In the 19th century, Indians started to be brought to South Africa as indentured servants to fill the growing demands of the South African economy. Alongside various multi-ethnic communities, the Indian community suffered from significant political, economic and social discrimination, administered by a precursor of apartheid. In the aftermath of the Boer War, the government of Boer general Jan Smuts introduced significant restrictions on the civil rights of the Indian immigrant community, giving the police power to warrantless search, seizures and arrests. All Indians were required to carry identification and registration cards at all times. Working as a lawyer in the Natal province, Gandhi organized the publication in 1904 with the aim of educating European communities in South Africa about Indian needs and issues.
With the support of the Natal Indian Congress, his clients and other notable Indians, Gandhi assembled a small staff and printing press. Madanjit Viyavaharik, the owner of the International Printing Press and the first issue was out on June 4, 1903, and hit the streets two days later. The newspaper was published in Gujarati, Hindi, Tamil and English. Mansukhlal Nazar, the secretary of the Natal Congress served as its editor and a key organiser. In 1904, Gandhi relocated the publishing office to his settlement in Phoenix, located close to Durban. At Phoenix, the press workers were governed by a new work ethic - they would all have a share in the land, in the profits if there were any, they would grow crops to sustain themselves and they would work jointly to produce Indian Opinion. The newspaper's editors included Hebert Kitchin, Henry Polak, Albert West, Manilal Gandhi, who was the paper's longest serving editor (for 36 years), and Sushila Gandhi, wife of Manilal who took over after his death.

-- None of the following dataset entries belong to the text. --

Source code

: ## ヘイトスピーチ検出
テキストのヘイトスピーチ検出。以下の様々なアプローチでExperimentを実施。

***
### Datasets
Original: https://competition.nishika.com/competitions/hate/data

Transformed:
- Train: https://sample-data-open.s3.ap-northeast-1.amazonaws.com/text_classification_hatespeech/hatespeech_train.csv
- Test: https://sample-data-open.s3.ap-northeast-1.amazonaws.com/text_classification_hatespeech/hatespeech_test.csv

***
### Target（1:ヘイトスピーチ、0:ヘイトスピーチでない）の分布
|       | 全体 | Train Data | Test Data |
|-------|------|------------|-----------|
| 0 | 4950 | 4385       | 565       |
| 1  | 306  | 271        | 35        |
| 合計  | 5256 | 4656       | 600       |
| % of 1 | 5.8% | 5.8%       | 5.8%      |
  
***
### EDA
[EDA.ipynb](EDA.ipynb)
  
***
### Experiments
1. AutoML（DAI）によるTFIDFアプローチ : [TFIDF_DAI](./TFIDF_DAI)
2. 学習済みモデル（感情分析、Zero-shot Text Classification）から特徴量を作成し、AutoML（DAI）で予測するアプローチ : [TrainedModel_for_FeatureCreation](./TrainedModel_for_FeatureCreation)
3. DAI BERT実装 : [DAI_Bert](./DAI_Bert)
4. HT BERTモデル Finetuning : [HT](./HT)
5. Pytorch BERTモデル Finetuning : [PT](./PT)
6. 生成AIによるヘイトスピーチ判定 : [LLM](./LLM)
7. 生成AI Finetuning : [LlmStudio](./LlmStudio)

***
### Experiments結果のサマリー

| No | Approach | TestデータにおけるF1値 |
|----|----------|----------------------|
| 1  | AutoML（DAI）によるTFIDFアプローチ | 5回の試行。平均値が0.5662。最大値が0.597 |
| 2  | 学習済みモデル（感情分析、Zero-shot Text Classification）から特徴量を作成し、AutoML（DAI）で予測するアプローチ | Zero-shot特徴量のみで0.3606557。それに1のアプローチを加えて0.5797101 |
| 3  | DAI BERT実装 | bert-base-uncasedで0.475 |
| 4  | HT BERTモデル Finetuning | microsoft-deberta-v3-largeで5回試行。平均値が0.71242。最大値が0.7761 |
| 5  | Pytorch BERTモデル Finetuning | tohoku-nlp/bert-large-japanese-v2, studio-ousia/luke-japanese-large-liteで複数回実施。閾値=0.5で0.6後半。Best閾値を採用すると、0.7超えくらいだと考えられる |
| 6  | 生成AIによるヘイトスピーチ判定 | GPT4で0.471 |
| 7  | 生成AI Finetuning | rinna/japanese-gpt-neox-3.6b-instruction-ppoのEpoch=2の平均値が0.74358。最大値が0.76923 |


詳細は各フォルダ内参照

All but one of its editors spent some time in jail.
The Indian Opinion began by adopting a very moderate tone, reiterating its faith in common law and seeking not to provoke the hostility of the officials in Smut's administration. However, the Indian Opinion especially highlighted the poor conditions under which indentured labourers worked. Editorials tackled the discrimination and harsh conditions prevalent in the agricultural estates where indentured Indians were employed. Cases of harsh treatment by employers were publicized and the astoundingly high rate of suicide amongst Indians was pointed out. A campaign to end the system was launched and editor Henry Polak, a friend of Gandhi's, went to India to mobilise support. From 1906 onwards it became a vehicle for challenging state laws and urging defiance of these when these were clearly unjust. This tradition began during the satyagraha campaign between 1906 and 1913 which began because of attempts to impose passes on Indians in the Transvaal. The paper played a fundamental role on defeating the registration drive of officials. Its pages paid tribute to local resisters and Brian Gabriel, one of Natal's earliest Indian photographers, provided visual coverage.
The Indian Opinion was a means of bringing news about Indians in the colonies before the public in India. The pages of Indian Opinion provide a valuable historical record of the disabilities that Indians suffered under. It also provides an invaluable record of the political life of the Indian community. Gandhi's experience with the publication and the political struggle in South Africa proved a major experience for him that helped him in his work for the Indian independence movement. He commented "Satyagraha would have been impossible without Indian Opinion."
In India, he would publish Young India, Harijan, and Navjivan. Indian Opinion continued to publish for many decades and played a significant role in the wider civil rights struggle of South Africa. But it also suffered from not being a commercial enterprise but rather a publication committed to serving social causes.